Lembro como se fosse hoje. João Paulo II entrou no seminário
com passos firmes. Ao longo do corredor que o conduziria para seus aposentos,
os seminaristas formamos um corredor polonês (muito apropriado para a visita de
um polonês) e enquanto ele passava ia abençoando-nos de forma sorridente e
feliz. Como novato que era me foi reservado um lugar bem ao final do corredor,
local que provavelmente nem seria contemplado pelos olhares do pontífice. E seria
assim se na hora H eu não tivesse me projetado à frente para tornar-me visível.
Ele parece ter notado meu esforço. Pegou levemente em minha mão, olhou-me nos
olhos e fez o sinal da cruz sobre minha testa e pousou sua mão sobre minha
cabeça e assim permaneceu por infindáveis cinco segundos. Depois permitiu que
lhe beijasse a mão enquanto adentrava em seu quarto.
Não preciso dizer o tamanho de minha felicidade. O novato
tinha recebido a maior atenção do papa que a maioria dos veteranos! O sinal
feito em minha testa era uma assinatura. Sentia-me marcado para um futuro que
me parecia surpreendente.
O tempo passou. Anos depois saí do seminário e do ideal que
perseguia. Achei que a hora era para outras experiências. Havia coisas que
precisava viver para sentir-me parte do mundo. Havia chegado ao limite de minha
paciência clerical. Era o ano de 1986. Outro sinal me havia aparecido no
horizonte e despertara em mim novos desejos. Achei que era a mão do destino me chamando para outra tarefa.
Lembro que, ao tomar a decisão de deixar o seminário, revivi
meu encontro com o papa. Em minha meditação comecei a pensar que a benção papal
tinha um prazo de validade. Ela não era para a vida inteira e nem
necessariamente para o que eu queria. Aquela benção era também um alerta: o
mundo precisava de minha sanidade e não de minha santidade. Precisava de minha
palavra, não de minha conformidade. Precisava de meus sonhos e não de minhas realizações.

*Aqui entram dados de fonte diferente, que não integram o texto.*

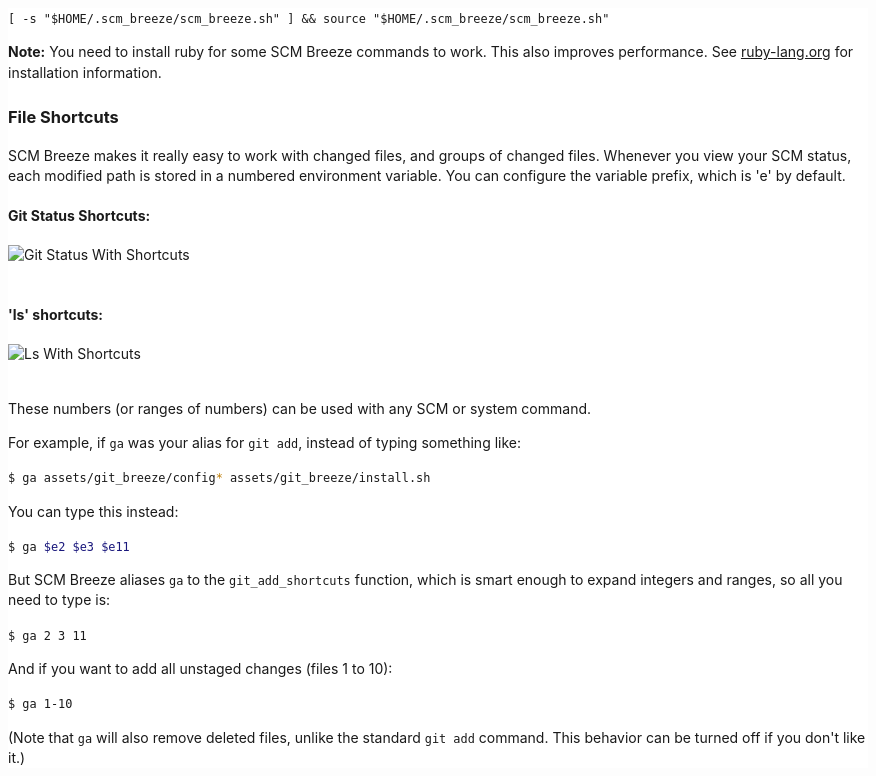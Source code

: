 `[ -s "$HOME/.scm_breeze/scm_breeze.sh" ] && source "$HOME/.scm_breeze/scm_breeze.sh"`

**Note:** You need to install ruby for some SCM Breeze commands to work. This also improves performance. See [ruby-lang.org](https://www.ruby-lang.org/en/documentation/installation/) for installation information.

### File Shortcuts

SCM Breeze makes it really easy to work with changed files, and groups of
changed files. Whenever you view your SCM status, each modified path is stored
in a numbered environment variable. You can configure the variable prefix,
which is 'e' by default.

#### Git Status Shortcuts:

<div class="centered">
<img src="http://madebynathan.com/content/images/posts/2011/10/status_with_shortcuts-resized-post.png" width="590" alt="Git Status With Shortcuts" />
</div>
<br/>

#### 'ls' shortcuts:

<div class="centered">
<img src="http://i.imgur.com/72GE1.png" alt="Ls With Shortcuts" />
</div>
<br/>

These numbers (or ranges of numbers) can be used with any SCM or system
command.

For example, if `ga` was your alias for `git add`, instead of typing something
like:

```bash
$ ga assets/git_breeze/config* assets/git_breeze/install.sh
```

You can type this instead:

```bash
$ ga $e2 $e3 $e11
```

But SCM Breeze aliases `ga` to the `git_add_shortcuts` function, which is smart
enough to expand integers and ranges, so all you need to type is:

```bash
$ ga 2 3 11
```

And if you want to add all unstaged changes (files 1 to 10):

```bash
$ ga 1-10
```

(Note that `ga` will also remove deleted files, unlike the standard `git add`
command. This behavior can be turned off if you don't like it.)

Eu estava marcado, mas não prisioneiro.
Ao acompanhar timidamente a presença do papa Francisco ao
Brasil algo na minha testa começou a formigar novamente. Parece que ele veio
trazer um novo alento de esperança. Veio resgatar a sanidade ao mundo. Ele anda
repetindo por aí o que tenho dito desde sempre seguindo o modelo que aprendi
dos meus avós indígenas: a necessidade de olhar para as crianças, como crianças
e não como adultos em miniaturas; os jovens, como jovens e não como marionetes;
os velhos, como fonte de inspiração e não como restos. Ele está dizendo para não
nos permitirmos permanecer na forma para sermos iguais, mas sermos criativos e
dar mais crédito aos nossos sonhos, desde que eles não nos escravizem na tola
ideia de que ser alguém é ter sucesso financeiro. Acho que ele também recebeu o
sinal do destino. Ele é um de nós!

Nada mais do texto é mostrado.